EXERCISE »
Scan the records below for the string "Mitchell" and return every line where it appears.
◆ ◆ ◆
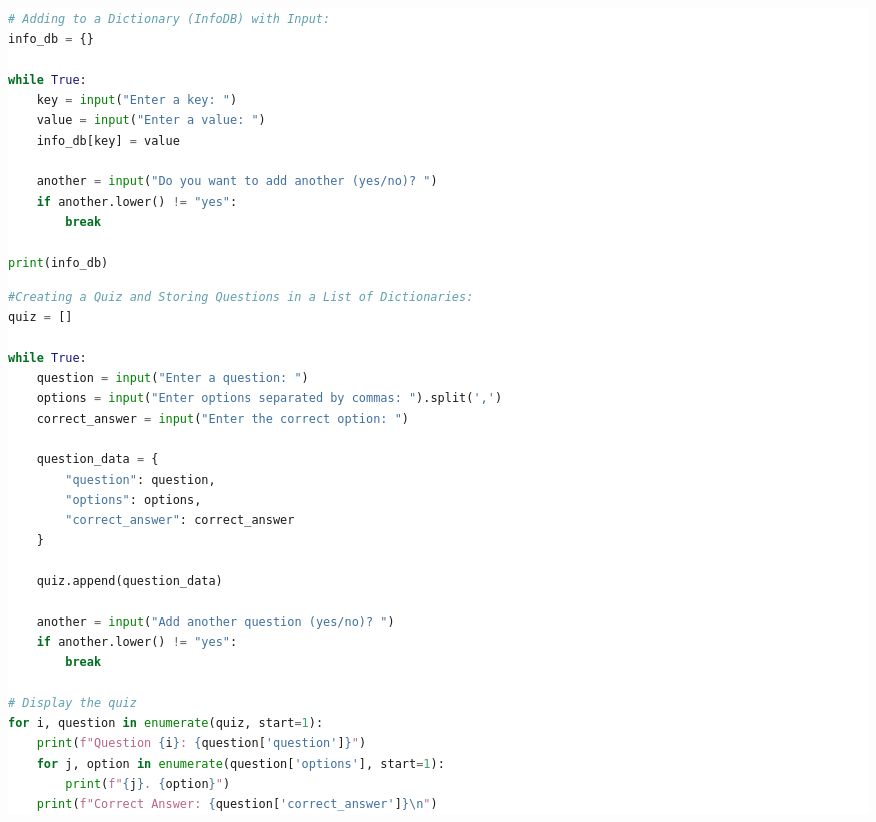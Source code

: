 
```python
# Adding to a Dictionary (InfoDB) with Input:
info_db = {}

while True:
    key = input("Enter a key: ")
    value = input("Enter a value: ")
    info_db[key] = value

    another = input("Do you want to add another (yes/no)? ")
    if another.lower() != "yes":
        break

print(info_db)

```


```python
#Creating a Quiz and Storing Questions in a List of Dictionaries:
quiz = []

while True:
    question = input("Enter a question: ")
    options = input("Enter options separated by commas: ").split(',')
    correct_answer = input("Enter the correct option: ")

    question_data = {
        "question": question,
        "options": options,
        "correct_answer": correct_answer
    }

    quiz.append(question_data)

    another = input("Add another question (yes/no)? ")
    if another.lower() != "yes":
        break

# Display the quiz
for i, question in enumerate(quiz, start=1):
    print(f"Question {i}: {question['question']}")
    for j, option in enumerate(question['options'], start=1):
        print(f"{j}. {option}")
    print(f"Correct Answer: {question['correct_answer']}\n")

```

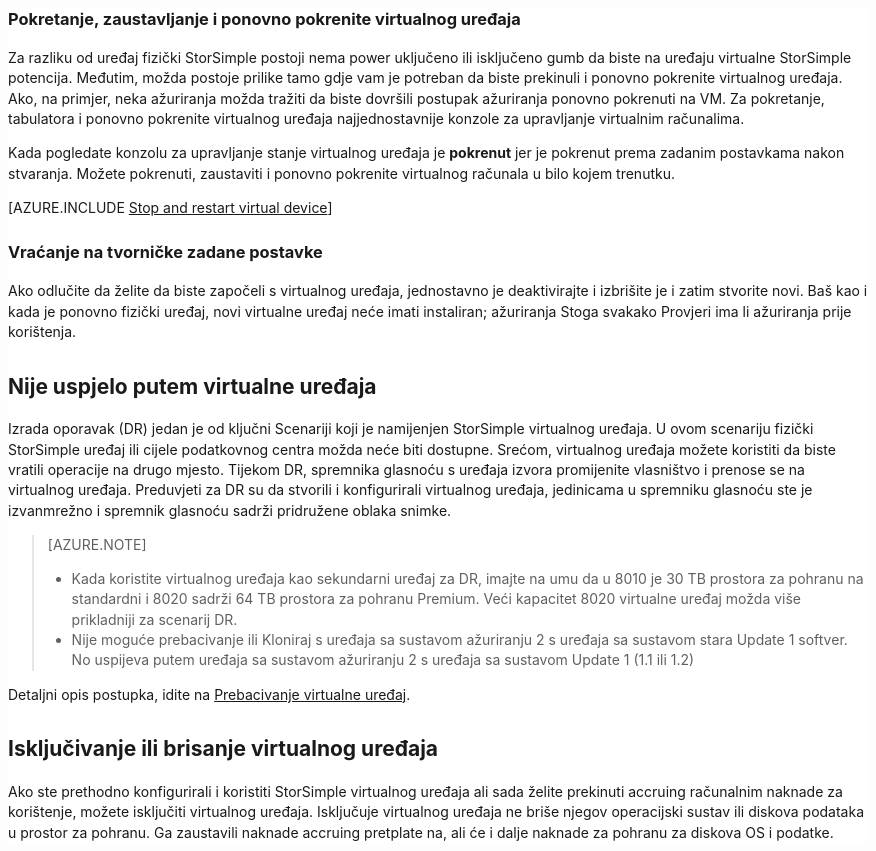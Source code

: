 
### <a name="start-stop-and-restart-a-virtual-device"></a>Pokretanje, zaustavljanje i ponovno pokrenite virtualnog uređaja
Za razliku od uređaj fizički StorSimple postoji nema power uključeno ili isključeno gumb da biste na uređaju virtualne StorSimple potencija. Međutim, možda postoje prilike tamo gdje vam je potreban da biste prekinuli i ponovno pokrenite virtualnog uređaja. Ako, na primjer, neka ažuriranja možda tražiti da biste dovršili postupak ažuriranja ponovno pokrenuti na VM. Za pokretanje, tabulatora i ponovno pokrenite virtualnog uređaja najjednostavnije konzole za upravljanje virtualnim računalima.

Kada pogledate konzolu za upravljanje stanje virtualnog uređaja je **pokrenut** jer je pokrenut prema zadanim postavkama nakon stvaranja. Možete pokrenuti, zaustaviti i ponovno pokrenite virtualnog računala u bilo kojem trenutku.

[AZURE.INCLUDE [Stop and restart virtual device](../../includes/storsimple-stop-restart-virtual-device.md)]

### <a name="reset-to-factory-defaults"></a>Vraćanje na tvorničke zadane postavke

Ako odlučite da želite da biste započeli s virtualnog uređaja, jednostavno je deaktivirajte i izbrišite je i zatim stvorite novi. Baš kao i kada je ponovno fizički uređaj, novi virtualne uređaj neće imati instaliran; ažuriranja Stoga svakako Provjeri ima li ažuriranja prije korištenja.


## <a name="fail-over-to-the-virtual-device"></a>Nije uspjelo putem virtualne uređaja

Izrada oporavak (DR) jedan je od ključni Scenariji koji je namijenjen StorSimple virtualnog uređaja. U ovom scenariju fizički StorSimple uređaj ili cijele podatkovnog centra možda neće biti dostupne. Srećom, virtualnog uređaja možete koristiti da biste vratili operacije na drugo mjesto. Tijekom DR, spremnika glasnoću s uređaja izvora promijenite vlasništvo i prenose se na virtualnog uređaja. Preduvjeti za DR su da stvorili i konfigurirali virtualnog uređaja, jedinicama u spremniku glasnoću ste je izvanmrežno i spremnik glasnoću sadrži pridružene oblaka snimke.

>[AZURE.NOTE] 
>
> - Kada koristite virtualnog uređaja kao sekundarni uređaj za DR, imajte na umu da u 8010 je 30 TB prostora za pohranu na standardni i 8020 sadrži 64 TB prostora za pohranu Premium. Veći kapacitet 8020 virtualne uređaj možda više prikladniji za scenarij DR.
> - Nije moguće prebacivanje ili Kloniraj s uređaja sa sustavom ažuriranju 2 s uređaja sa sustavom stara Update 1 softver. No uspijeva putem uređaja sa sustavom ažuriranju 2 s uređaja sa sustavom Update 1 (1.1 ili 1.2)

Detaljni opis postupka, idite na [Prebacivanje virtualne uređaj](storsimple-device-failover-disaster-recovery.md#fail-over-to-a-storsimple-virtual-device).
 

## <a name="shut-down-or-delete-the-virtual-device"></a>Isključivanje ili brisanje virtualnog uređaja

Ako ste prethodno konfigurirali i koristiti StorSimple virtualnog uređaja ali sada želite prekinuti accruing računalnim naknade za korištenje, možete isključiti virtualnog uređaja. Isključuje virtualnog uređaja ne briše njegov operacijski sustav ili diskova podataka u prostor za pohranu. Ga zaustavili naknade accruing pretplate na, ali će i dalje naknade za pohranu za diskova OS i podatke.
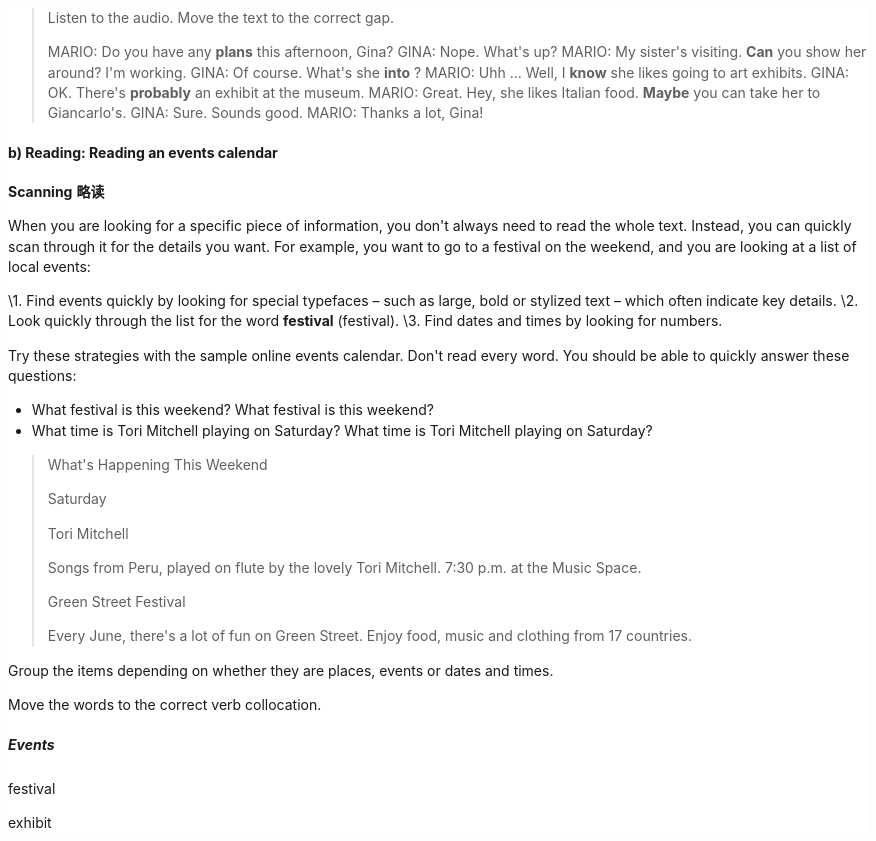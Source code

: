 
> Listen to the audio. Move the text to the correct gap.
>
> MARIO: Do you have any **plans** this afternoon, Gina?
> GINA: Nope. What's up?
> MARIO: My sister's visiting. **Can** you show her around? I'm working.
> GINA: Of course. What's she **into** ?
> MARIO: Uhh ... Well, I **know** she likes going to art exhibits.
> GINA: OK. There's **probably** an exhibit at the museum.
> MARIO: Great. Hey, she likes Italian food. **Maybe** you can take her to Giancarlo's.
> GINA: Sure. Sounds good.
> MARIO: Thanks a lot, Gina!

#### b) Reading: Reading an events calendar

**Scanning** **略读**

When you are looking for a specific piece of information, you don't always need to read the whole text. Instead, you can quickly scan through it for the details you want. For example, you want to go to a festival on the weekend, and you are looking at a list of local events:

\1. Find events quickly by looking for special typefaces – such as large, bold or stylized text – which often indicate key details.
\2. Look quickly through the list for the word **festival** (festival).
\3. Find dates and times by looking for numbers. 

Try these strategies with the sample online events calendar. Don't read every word. You should be able to quickly answer these questions:

* What festival is this weekend?  What festival is this weekend?
* What time is Tori Mitchell playing on Saturday? What time is Tori Mitchell playing on Saturday?

 

> What's Happening This Weekend
>
> Saturday
>
> Tori Mitchell
>
> Songs from Peru, played on flute by the lovely Tori Mitchell. 7:30 p.m. at the Music Space.
>
> Green Street Festival
>
> Every June, there's a lot of fun on Green Street. Enjoy food, music and clothing from 17 countries.


Group the items depending on whether they are places, events or dates and times. 

Move the words to the correct verb collocation.

##### Events

festival

exhibit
◆ ◆ ◆
SOLVED PROBLEM »
* What time is Tori Mitchell playing on Saturday? What time is Tori Mitchell playing on Saturday?
> Tori Mitchell
> Songs from Peru, played on flute by the lovely Tori Mitchell. 7:30 p.m. at the Music Space.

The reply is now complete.